If you had thought by now we had reached peak infantilisation, these cretins seem to find another seam to mine.

Professor Lucy Yardley, a member of the Scientific Advisory Group for Emergencies (SAGE), said ‘Covid-secure’ sites are ‘not 100 per cent risk free’ and people should keep their time indoors to a minimum.

This utterly stupid statement sums up the modern world. There is no such thing as 100% risk free. There never was and there never will be. People are born, they live and they die and during that time, we are surrounded by risks that we have to manage, yet we now live in a world where people are not allowed to die and life must be 100% risk free. That is how fragile modern man has become.

She argued that if people wear masks and socially distance then ‘nipping out for a bit of Christmas shopping is not one of the most dangerous things that you can do’.

Well, no, that would probably be crossing the road…

But she pointed to the 15 minute threshold used in the contact tracing process and said ‘most of us’ would not need longer than that in a shop and ‘the less time that you spend in there the safer you are’.

That fifteen minutes being made up, plucked out of thin air and written down on a fag packet for all the scientific basis it has.

Tell you what… I’ll carry on living my life as much as possible as I did before this insanity started. I will do the best I can to ignore SAGE and the government and the press because none of them is remotely on the right side of sanity.

My only problem, unfortunately, is that I am beholden to the DVSA when it comes to work. Aside from that, though, Nothing these idiots say should be taken seriously.

It’s worth bearing in mind that Yardley’s background is psychology, not epidemiology or even communicable pathogens, so we can take her advice with the proverbial…

7 Comments

  1. Do these people even live on the same planet as the rest of us? Most of our Xmas came from Amazon this year. The rest I have picked up from Asda during my regular weekly shop. In any case, the chances of contracting a disease while shopping is minimal and the chances of dying from it even more remote.

    It would be nice to think that this crisis has brought the incompetence of government and their experts into sharp focus for the entire population to see. Unfortunately there are non so blind…

  2. That is how fragile modern man has become.
    Disagree.

    That is how fragile these people think modern man has become.
    Looking around, watching people at work and in general, the tolerance for risk is the same.
    It has, however, dropped among the managerial class. So many risk assessments…
    Just means we do the riskier stuff on night shift.
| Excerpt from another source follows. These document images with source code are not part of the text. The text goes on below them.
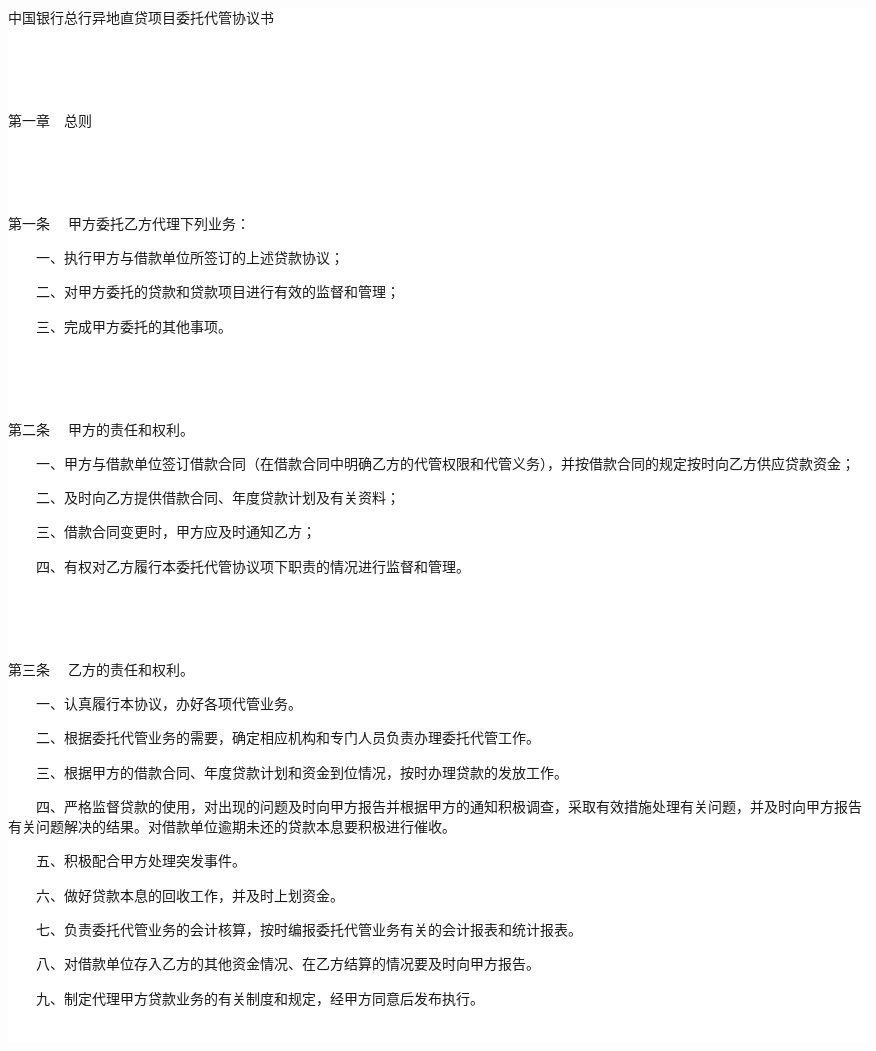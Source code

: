 



中国银行总行异地直贷项目委托代管协议书



 

　　

　　


 第一章　总则



　　

　　

第一条
　甲方委托乙方代理下列业务：

　　一、执行甲方与借款单位所签订的上述贷款协议；

　　二、对甲方委托的贷款和贷款项目进行有效的监督和管理；

　　三、完成甲方委托的其他事项。

　　

　　

第二条
　甲方的责任和权利。

　　一、甲方与借款单位签订借款合同（在借款合同中明确乙方的代管权限和代管义务），并按借款合同的规定按时向乙方供应贷款资金；

　　二、及时向乙方提供借款合同、年度贷款计划及有关资料；

　　三、借款合同变更时，甲方应及时通知乙方；

　　四、有权对乙方履行本委托代管协议项下职责的情况进行监督和管理。

　　

　　

第三条
　乙方的责任和权利。

　　一、认真履行本协议，办好各项代管业务。

　　二、根据委托代管业务的需要，确定相应机构和专门人员负责办理委托代管工作。

　　三、根据甲方的借款合同、年度贷款计划和资金到位情况，按时办理贷款的发放工作。

　　四、严格监督贷款的使用，对出现的问题及时向甲方报告并根据甲方的通知积极调查，采取有效措施处理有关问题，并及时向甲方报告有关问题解决的结果。对借款单位逾期未还的贷款本息要积极进行催收。

　　五、积极配合甲方处理突发事件。

　　六、做好贷款本息的回收工作，并及时上划资金。

　　七、负责委托代管业务的会计核算，按时编报委托代管业务有关的会计报表和统计报表。

　　八、对借款单位存入乙方的其他资金情况、在乙方结算的情况要及时向甲方报告。

　　九、制定代理甲方贷款业务的有关制度和规定，经甲方同意后发布执行。

　　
    Came across an interesting idea many moons ago. Called Risk Homeostasis.
    Basically, the is a certain amount of risk that every individual tolerates, and also a certain amount they need. Make things safer, and people behave in riskier ways to return to their desired band. Can be seen in the wild – introduce air bags and people drive faster, introduce fall restraint systems and people go closer to the edge.

    So all they’re doing is fighting human nature. And that always works so well…

    • Yup, I’ve come across that theory before. Its why I’m tolerant of the risks associated with motorcycling. It’s probably why without exception my riding students are derisive of the government’s rules regarding covid.

    • “Just means we do the riskier stuff on night shift.”

      Yes, always liked night-shift and weekend working; no managlement, just get things done in a satisfying waty.